(EXTRACTED DATA begins)

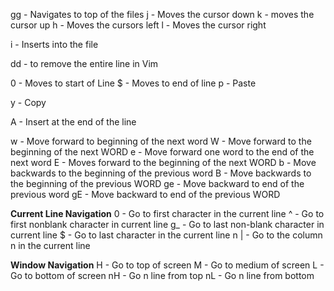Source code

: gg - Navigates to top of the files
j - Moves the cursor down
k - moves the cursor up
h - Moves the cursors left
l - Moves the cursor right

i - Inserts into the file

dd - to remove the entire line in Vim

0 - Moves to start of Line
$ - Moves to end of line
p - Paste

y - Copy

A - Insert at the end of the line

w - Move forward to beginning of the next word
W - Move forward to the beginning of the next WORD
e - Move forward one word to the end of the next word
E - Moves forward to the beginning of the next WORD
b - Move backwards to the beginning of the previous word
B - Move backwards to the beginning of the previous WORD
ge - Move backward to end of the previous word
gE - Move backward to end of the previous WORD

**Current Line Navigation**
0 - Go to first character in the current line
^ - Go to first nonblank character in current line
g_ - Go to last non-blank character in current line
$ - Go to last character in the current line
n | - Go to the column n in the current line

**Window Navigation**
H - Go to top of screen
M - Go to medium of screen
L - Go to bottom of screen
nH - Go n line from top
nL - Go n line from bottom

(EXTRACTED DATA ends)

• EXERCISE DIRECTIONS:
The response should be the lines from the one containing "last character in the current line" through the last line of the data, set down exactly and with no other line.

• EXERCISE RESULT:
$ - Go to last character in the current line
n | - Go to the column n in the current line

**Window Navigation**
H - Go to top of screen
M - Go to medium of screen
L - Go to bottom of screen
nH - Go n line from top
nL - Go n line from bottom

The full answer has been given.